The massive audience cluttered the center-square of the metropolis, Razon.  The screens and holographic icons of advertising that would normally be spurting out their slogans were shut off for the time being.  There was peace, for a moment.

            “People of Razon, of Evanesca, of the world, I come before you humbly to deny any sort of involvement in the terrible incident at the Omnitech headquarters.  As many of you know, there are radical groups within any religion.  It is a sad inevitability, but that is not an excuse.  I condemn those actions as counter-productive in every way to what we Numenicans are truly trying to achieve.”

            This drift from the scripted apology unnerved the introducer and his last line was undoubtedly going to segue into a more Numenican-based message.  Pangs of anxiety thumped in his chest, but there was little he could do now.  His superiors would not like this.
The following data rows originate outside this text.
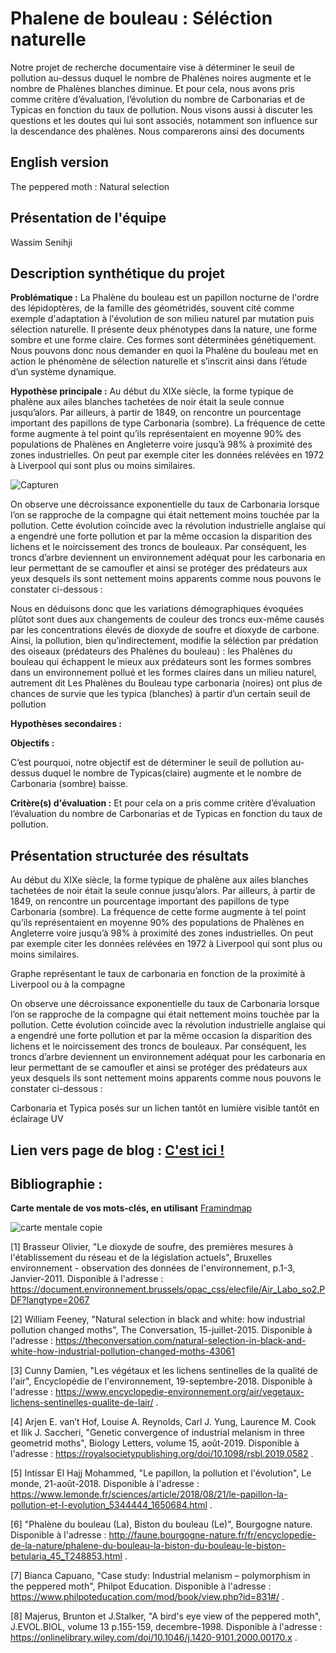 # Phalene de bouleau : Séléction naturelle 

Notre projet de recherche documentaire vise à déterminer le seuil de pollution au-dessus duquel le nombre de Phalènes noires augmente et le nombre de Phalènes blanches diminue. Et pour cela, nous avons pris comme critère d’évaluation, l’évolution du nombre de Carbonarias et de Typicas en fonction du taux de pollution. Nous visons aussi à discuter les questions et les doutes qui lui sont associés, notamment son influence sur la descendance des phalènes. Nous comparerons ainsi des documents 

## English version
The peppered moth : Natural selection 

## Présentation de l'équipe

Wassim Senihji


## Description synthétique du projet

**Problématique :** 
La Phalène du bouleau est un papillon nocturne de l'ordre des lépidoptères, de la famille des géométridés, souvent cité comme exemple d'adaptation à l'évolution de son milieu naturel par mutation puis sélection naturelle. Il présente deux phénotypes dans la nature, une forme sombre et une forme claire. Ces formes sont déterminées génétiquement. Nous pouvons donc nous demander en quoi la Phalène du bouleau met en action le phénomène de sélection naturelle et s’inscrit ainsi dans l’étude d’un système dynamique. 

**Hypothèse principale :**
Au début du XIXe siècle, la forme typique de phalène aux ailes blanches tachetées de noir était la seule connue jusqu’alors. Par ailleurs, à partir de 1849, on rencontre un pourcentage important des papillons de type Carbonaria (sombre). La fréquence de cette forme augmente à tel point qu’ils représentaient en moyenne 90% des populations de Phalènes en Angleterre voire jusqu’à 98% à proximité des zones industrielles. On peut par exemple citer les données relévées en 1972 à Liverpool qui sont plus ou moins similaires. 


 ![Capturen](https://user-images.githubusercontent.com/62718218/82135400-ac856000-9802-11ea-9b8d-72aa09ce319c.PNG)


On observe une décroissance exponentielle du taux de Carbonaria lorsque l’on se rapproche de la compagne qui était nettement moins touchée par la pollution. Cette évolution coïncide avec la révolution industrielle anglaise qui a engendré une forte pollution et par la même occasion la disparition des lichens et le noircissement des troncs de bouleaux. Par conséquent, les troncs d’arbre deviennent un environnement adéquat pour les carbonaria en leur permettant de se camoufler et ainsi se protéger des prédateurs aux yeux desquels ils sont nettement moins apparents comme nous pouvons le constater ci-dessous :  

Nous en déduisons donc que les variations démographiques évoquées plûtot sont dues aux changements de couleur des troncs eux-même causés par les concentrations élevés de dioxyde de soufre et dioxyde de carbone. Ainsi, la pollution, bien qu’indirectement, modifie la séléction par prédation des oiseaux (prédateurs des Phalènes du bouleau) : les Phalènes du bouleau qui échappent le mieux aux prédateurs sont les formes sombres dans un environnement pollué et les formes claires dans un milieu naturel, autrement dit Les Phalènes du Bouleau type carbonaria (noires) ont plus de chances de survie que les typica (blanches) à partir d’un certain seuil de pollution 



**Hypothèses secondaires :** 

**Objectifs :**

C’est pourquoi, notre objectif est de déterminer le seuil de pollution au-dessus duquel le nombre de Typicas(claire) augmente et le nombre de Carbonaria (sombre) baisse. 

**Critère(s) d'évaluation :**
Et pour cela on a pris comme critère d’évaluation l’évaluation du nombre de Carbonarias et de Typicas en fonction du taux de pollution.

## Présentation structurée des résultats

Au début du XIXe siècle, la forme typique de phalène aux ailes blanches tachetées de noir était la seule connue jusqu’alors. Par ailleurs, à partir de 1849, on rencontre un pourcentage important des papillons de type Carbonaria (sombre). La fréquence de cette forme augmente à tel point qu’ils représentaient en moyenne 90% des populations de Phalènes en Angleterre voire jusqu’à 98% à proximité des zones industrielles. On peut par exemple citer les données relévées en 1972 à Liverpool qui sont plus ou moins similaires. 


 


Graphe représentant le taux de carbonaria en fonction de la proximité à Liverpool ou à la compagne

On observe une décroissance exponentielle du taux de Carbonaria lorsque l’on se rapproche de la compagne qui était nettement moins touchée par la pollution. Cette évolution coïncide avec la révolution industrielle anglaise qui a engendré une forte pollution et par la même occasion la disparition des lichens et le noircissement des troncs de bouleaux. Par conséquent, les troncs d’arbre deviennent un environnement adéquat pour les carbonaria en leur permettant de se camoufler et ainsi se protéger des prédateurs aux yeux desquels ils sont nettement moins apparents comme nous pouvons le constater ci-dessous :  

  

Carbonaria et Typica posés sur un lichen tantôt en lumière visible tantôt en éclairage UV


## Lien vers page de blog : <a href=""> C'est ici ! </a>

## Bibliographie :

**Carte mentale de vos mots-clés, en utilisant** <a href="https://image.noelshack.com/fichiers/2020/14/6/1585954882-carte-mentale-copie.png">Framindmap </a> 

![carte mentale copie](https://user-images.githubusercontent.com/62718218/82133117-252af300-97e8-11ea-8dc9-22ab1549f246.png)


[1] Brasseur Olivier, "Le dioxyde de soufre, des premières mesures à l'établissement du réseau et de la législation actuels", Bruxelles environnement - observation des données de l'environnement, p.1-3, Janvier-2011. Disponible à l'adresse : https://document.environnement.brussels/opac_css/elecfile/Air_Labo_so2.PDF?langtype=2067

[2] William Feeney, "Natural selection in black and white: how industrial pollution changed moths", The Conversation, 15-juillet-2015. Disponible à l'adresse : https://theconversation.com/natural-selection-in-black-and-white-how-industrial-pollution-changed-moths-43061

[3] Cunny Damien, "Les végétaux et les lichens sentinelles de la qualité de l'air", Encyclopédie de l'environnement, 19-septembre-2018. Disponible à l'adresse : https://www.encyclopedie-environnement.org/air/vegetaux-lichens-sentinelles-qualite-de-lair/ .

[4] Arjen E. van’t Hof, Louise A. Reynolds, Carl J. Yung, Laurence M. Cook et Ilik J. Saccheri, "Genetic convergence of industrial melanism in three geometrid moths", Biology Letters, volume 15, août-2019. Disponible à l'adresse :
https://royalsocietypublishing.org/doi/10.1098/rsbl.2019.0582 .

[5] Intissar El Hajj Mohammed, "Le papillon, la pollution et l'évolution", Le monde, 21-août-2018. Disponible à l'adresse : https://www.lemonde.fr/sciences/article/2018/08/21/le-papillon-la-pollution-et-l-evolution_5344444_1650684.html .

[6] "Phalène du bouleau (La), Biston du bouleau (Le)", Bourgogne nature. Disponible à l'adresse : http://faune.bourgogne-nature.fr/fr/encyclopedie-de-la-nature/phalene-du-bouleau-la-biston-du-bouleau-le-biston-betularia_45_T248853.html .

[7] Bianca Capuano, "Case study: Industrial melanism – polymorphism in the peppered moth", Philpot Education. Disponible à l'adresse :
https://www.philpoteducation.com/mod/book/view.php?id=831#/ .

[8] Majerus, Brunton et J.Stalker, "A bird's eye view of the peppered moth", J.EVOL.BIOL, volume 13 p.155-159, decembre-1998. Disponible à l'adresse :
https://onlinelibrary.wiley.com/doi/10.1046/j.1420-9101.2000.00170.x .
            “Many of you have heard the message of Numen, and many have not.  This message goes beyond religion.  It goes beyond advertisements.  It goes beyond me.  And it goes beyond this lifetime.  There is more to life than the possessions you own, and you know this, you feel this, but we do not live it.  The message of the Greater Spirit is really to live in the essence of truth, beauty, friendship, love…” he pauses, tilting his head downward.  “It’s connectedness.  It’s the reason why you do something, and it has no end point.  It never goes on sale.  It cannot be bought because you already have it.  We have it.  It never changes because humans have always needed and felt this emotion and experience of connectedness as holy. 

            “This connection is the love of your children, the love of your wife, and your close uncompromising friendships.  This is Numen.  Not your things at home, not your style, and not the appearances in life.”

            The introducer anxiously buzzed his superior, the man who orchestrated the event, as Dryden kept going.

            “Sir, he is going far off topic and preaching Numenicanism,” the introducer hissed into the phone clipped to his collar.

            “Don’t worry, contingency plans have been made and will now be set into motion,” he replied coolly, expectantly.

            The introducer was dumbfounded for a moment, “Alright, sir.”  

            Dryden suddenly fell silent, then back onto the stage.  A bead of a hole was barely visible on his forehead as it began to gush blood down over his eyes while he lay motionless on stage.

            The ensuing silence humbled everyone.  Nothing could be said that was not felt by everyone.